Scale AI logo
SEAL Logo

EnigmaEval

Introduction

Advanced reasoning capabilities of Large Language Models (LLMs) have created a significant evaluation challenge as these models increasingly saturate traditional benchmarks. This necessitates new approaches to assess their capabilities and limitations effectively.

We introduce EnigmaEval, a benchmark derived from puzzle hunts—a repository of sophisticated problems from the global puzzle-solving community. Puzzle-solving offers unique challenges that combine multiple domains of knowledge with sophisticated reasoning requirements. Unlike conventional evaluation tasks with explicit instructions, puzzles demand creative problem-solving and the ability to synthesize information across diverse fields—from mathematical and logical reasoning to cultural knowledge and linguistic manipulation.

While existing puzzle-based benchmarks exist, they typically focus on narrow domains like sudoku or crosswords. Similarly, established reasoning and knowledge tests such as MATH, MMLU and GPQA, though rigorous, operate within well-defined problem spaces. This reveals a critical gap in our ability to evaluate LLMs' creative reasoning capabilities on complex, unstructured challenges. EnigmaEval addresses this gap by incorporating both original multimodal puzzles and human transcriptions, enabling comprehensive evaluation of both reasoning capabilities and multimodal processing abilities in AI systems.

State-of-the-art models struggle significantly with these puzzles, achieving only modest success rates on simpler problems and failing entirely on more challenging ones. EnigmaEval joins Humanity's Last Exam (HLE) in establishing a new class of extremely challenging benchmarks that expose current models' limitations.

The puzzles and solutions are private to maintain the benchmark's integrity and respect puzzle authors' preferences not to distribute their puzzles widely. We will keep the leaderboard updated, and anyone interested in access to this dataset should fill out our request form.

See the linked full paper with comprehensive results.

Dataset Summary

EnigmaEval comprises 1184 puzzles collected from eight diverse sources (see Table 1), categorized into normal puzzles from beginner-friendly to advanced competitions, and hard puzzles that require five or more complex steps with minimal verification and thematically hidden intermediate answers. All sources feature rich multimodal content, combining text with visual elements like grids, pictures, diagrams, and their meaningful arrangements.

Split (%)

Puzzle Source

Description

Normal (80%)

PuzzledPint

Monthly beginner-friendly puzzle-solving event typically consisting of around seven puzzles including a meta-puzzle. Together, these puzzles should be solvable in under two hours by a team of inexperienced puzzlers who are socializing, drinking, and eating in a pub or restaurant.

CS50x Puzzle Day

Annual puzzle set designed for small teams of beginner problem-solvers.

Puzzle Potluck

Public puzzle hunt hosted four times, designed to be accessible while more competitive than PuzzledPint.

Cryptic Crosswords

Collection of crosswords by Mark Halpin featuring unique mechanics and non-standard layouts. Final answers require combining filled grid elements.

CRUMS

A short puzzle hunt hosted in 2020.

Hard (20%)

MIT Mystery Hunt

Massive annual event at MIT with hundreds of puzzles.
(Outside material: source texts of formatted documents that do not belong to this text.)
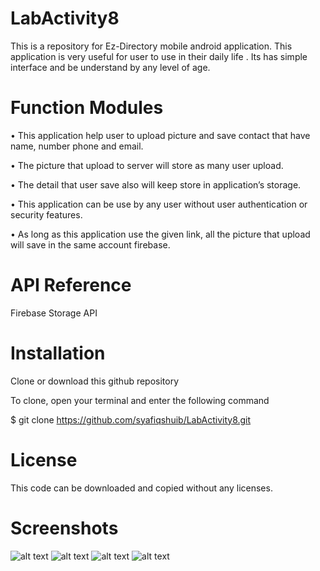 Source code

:# LabActivity8

This is a repository for Ez-Directory mobile android application.
This application is very useful for user to use in their daily life .
Its has simple interface and be understand by any level of age.

# Function Modules

•	This application help user to upload picture and save contact that have name, number phone and email.

•	The picture that upload to server will store as many user upload.

•	The detail that user save also will keep store in application’s storage.

•	This application can be use by any user without user authentication or security features.

•	As long as this application use the given link, all the picture that  upload will save in the same account firebase.


# API Reference

Firebase Storage API

# Installation

Clone or download this github repository

To clone, open your terminal and enter the following command

$ git clone https://github.com/syafiqshuib/LabActivity8.git

# License

This code can be downloaded and copied without any licenses.

# Screenshots

![alt text](https://github.com/syafiqshuib/LabActivity8/blob/master/screenshot/pic1.PNG)
![alt text](https://github.com/syafiqshuib/LabActivity8/blob/master/screenshot/pic2.PNG)
![alt text](https://github.com/syafiqshuib/LabActivity8/blob/master/screenshot/pic3.PNG)
![alt text](https://github.com/syafiqshuib/LabActivity8/blob/master/screenshot/pic4.PNG)
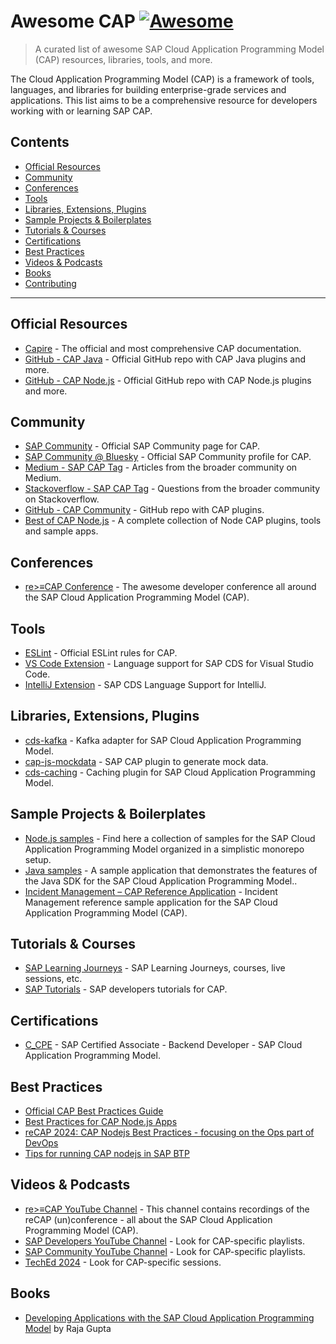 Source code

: # Awesome CAP [![Awesome](https://awesome.re/badge.svg)](https://awesome.re)

> A curated list of awesome SAP Cloud Application Programming Model (CAP) resources, libraries, tools, and more.

The Cloud Application Programming Model (CAP) is a framework of tools, languages, and libraries for building enterprise-grade services and applications. This list aims to be a comprehensive resource for developers working with or learning SAP CAP.

## Contents

-   [Official Resources](#official-resources)
-   [Community](#community)
-   [Conferences](#conferences)
-   [Tools](#tools)
-   [Libraries, Extensions, Plugins](#libraries-extensions-plugins)
-   [Sample Projects & Boilerplates](#sample-projects--boilerplates)
-   [Tutorials & Courses](#tutorials--courses)
-   [Certifications](#certifications)
-   [Best Practices](#best-practices)
-   [Videos & Podcasts](#videos--podcasts)
-   [Books](#books)
-   [Contributing](#contributing)

---

## Official Resources

* [Capire](https://cap.cloud.sap/docs/) - The official and most comprehensive CAP documentation.
* [GitHub - CAP Java](https://github.com/cap-java) - Official GitHub repo with CAP Java plugins and more.
* [GitHub - CAP Node.js](https://github.com/cap-js) - Official GitHub repo with CAP Node.js plugins and more.

## Community

* [SAP Community](https://pages.community.sap.com/topics/cloud-application-programming) - Official SAP Community page for CAP.
* [SAP Community @ Bluesky](https://bsky.app/profile/sapcommunity.bsky.social) - Official SAP Community profile for CAP.
* [Medium - SAP CAP Tag](https://medium.com/tag/sap-cap) - Articles from the broader community on Medium.
* [Stackoverflow - SAP CAP Tag](https://stackoverflow.com/questions/tagged/sap-cap) - Questions from the broader community on Stackoverflow.
* [GitHub - CAP Community](https://github.com/cap-js-community) - GitHub repo with CAP plugins.
* [Best of CAP Node.js](https://bestofcapjs.org/) - A complete collection of Node CAP plugins, tools and sample apps.

## Conferences

* [re>≡CAP Conference](https://recap-conf.dev/) - The awesome developer conference all around the SAP Cloud Application Programming Model (CAP).

## Tools

* [ESLint](https://cap.cloud.sap/docs/tools/cds-lint/) - Official ESLint rules for CAP.
* [VS Code Extension](https://marketplace.visualstudio.com/items?itemName=SAPSE.vscode-cds) - Language support for SAP CDS for Visual Studio Code.
* [IntelliJ Extension](https://github.com/cap-js/cds-intellij) - SAP CDS Language Support for IntelliJ.

## Libraries, Extensions, Plugins

* [cds-kafka](https://github.com/mikezaschka/cds-kafka) - Kafka adapter for SAP Cloud Application Programming Model.
* [cap-js-mockdata](https://github.com/mauriciolauffer/cap-js-mockdata) - SAP CAP plugin to generate mock data.
* [cds-caching](https://github.com/mikezaschka/cds-caching) - Caching plugin for SAP Cloud Application Programming Model.

## Sample Projects & Boilerplates

* [Node.js samples](https://github.com/SAP-samples/cloud-cap-samples) - Find here a collection of samples for the SAP Cloud Application Programming Model organized in a simplistic monorepo setup.
* [Java samples](https://github.com/SAP-samples/cloud-cap-samples-java) - A sample application that demonstrates the features of the Java SDK for the SAP Cloud Application Programming Model..
* [Incident Management – CAP Reference Application](https://github.com/cap-js/incidents-app) - Incident Management reference sample application for the SAP Cloud Application Programming Model (CAP).

## Tutorials & Courses

* [SAP Learning Journeys](https://learning.sap.com/search?query=Cloud+Application+Programming+Model&page=1&access=free&access=subscription) - SAP Learning Journeys, courses, live sessions, etc.
* [SAP Tutorials](https://developers.sap.com/tutorial-navigator.html?tag=software-product-function%3Asap-cloud-application-programming-model) - SAP developers tutorials for CAP.

## Certifications

* [C_CPE](https://learning.sap.com/certifications/sap-certified-associate-backend-developer-sap-cloud-programming-model) - SAP Certified Associate - Backend Developer - SAP Cloud Application Programming Model.

## Best Practices

* [Official CAP Best Practices Guide](https://cap.cloud.sap/docs/best-practices/)
* [Best Practices for CAP Node.js Apps](https://www.youtube.com/watch?v=WTOOse-Flj8)
* [reCAP 2024: CAP Nodejs Best Practices - focusing on the Ops part of DevOps](https://youtu.be/yCp-uBGT674?si=yyD4HaCBVCErOoFk)
* [Tips for running CAP nodejs in SAP BTP](https://community.sap.com/t5/technology-blog-posts-by-members/tips-for-running-cap-nodejs-in-sap-btp/ba-p/13564535)

## Videos & Podcasts

* [re>≡CAP YouTube Channel](https://www.youtube.com/@reCAP_unconference) - This channel contains recordings of the reCAP (un)conference - all about the SAP Cloud Application Programming Model (CAP).
* [SAP Developers YouTube Channel](https://www.youtube.com/@sapdevs) - Look for CAP-specific playlists.
* [SAP Community YouTube Channel](https://www.youtube.com/@SAPCommunity) - Look for CAP-specific playlists.
* [TechEd 2024](https://www.sap.com/events/teched/virtual/flow/sap/te24/catalog/page/catalog) - Look for CAP-specific sessions.

## Books

* [Developing Applications with the SAP Cloud Application Programming Model](https://www.sap-press.com/developing-applications-with-the-sap-cloud-application-programming-model_5152/) by Raja Gupta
Our benchmark includes selected puzzles from various hunts.

Labor Day Extravaganza

Annual online hunt by Mark Halpin with multiple puzzles and a meta-puzzle, designed for experienced solvers over several days.

Grandmaster Puzzles

A small collection of puzzle hunt-style puzzles published in a blog.

Table 1. Overview of puzzle sources in EnigmaEval.

Dataset Collection

We collected puzzles from their original online archives in PDF and HTML formats across the sources in Table 1, filtering them through several criteria: (1) we excluded complex meta-puzzles (except for 77 cases where titles and prior answers were sufficient for independent solving), (2) removed puzzles requiring audio/video or interactive elements due to current model limitations, and (3) only included content with explicit author consent or Creative Commons licensing.

Alongside each puzzle, we collected solution documents and created standardized text-image transcriptions through human annotation, enabling evaluation of models on both original formats and transcribed versions. This dual approach helps distinguish between reasoning failures and document parsing challenges. The transcription process, which proved too complex for automation, involved removing source identifiers, preserving complex layouts, and ensuring accurate text extraction, while solutions were manually validated and tagged by answer type. All transcriptions underwent rigorous human review for quality assurance.

Evaluation Methodology

We evaluate models by comparing their answers to ground-truth solutions through string matching.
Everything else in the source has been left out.